[Data section]:
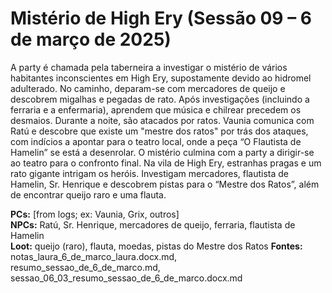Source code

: # Mistério de High Ery (Sessão 09 – 6 de março de 2025)

A party é chamada pela taberneira a investigar o mistério de vários habitantes inconscientes em High Ery, supostamente devido ao hidromel adulterado. No caminho, deparam-se com mercadores de queijo e descobrem migalhas e pegadas de rato. Após investigações (incluindo a ferraria e a enfermaria), aprendem que música e chilrear precedem os desmaios. Durante a noite, são atacados por ratos. Vaunia comunica com Ratú e descobre que existe um "mestre dos ratos" por trás dos ataques, com indícios a apontar para o teatro local, onde a peça “O Flautista de Hamelin” se está a desenrolar. O mistério culmina com a party a dirigir-se ao teatro para o confronto final.
Na vila de High Ery, estranhas pragas e um rato gigante intrigam os heróis. Investigam mercadores, flautista de Hamelin, Sr. Henrique e descobrem pistas para o “Mestre dos Ratos”, além de encontrar queijo raro e uma flauta.

**PCs:** [from logs; ex: Vaunia, Grix, outros]  
**NPCs:** Ratú, Sr. Henrique, mercadores de queijo, ferraria, flautista de Hamelin  
**Loot:** queijo (raro), flauta, moedas, pistas do Mestre dos Ratos
**Fontes:** notas_laura_6_de_marco_laura.docx.md, resumo_sessao_de_6_de_marco.md, sessao_06_03_resumo_sessao_de_6_de_marco.docx.md
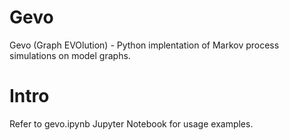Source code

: # Gevo
Gevo (Graph EVOlution) - Python implentation of Markov process simulations on model graphs.

# Intro
Refer to gevo.ipynb Jupyter Notebook for usage examples.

[Problem to work on]:
In the records above, some lines hold the word "ferraria". Say how many, and nothing more.

[Solution to this problem]:
2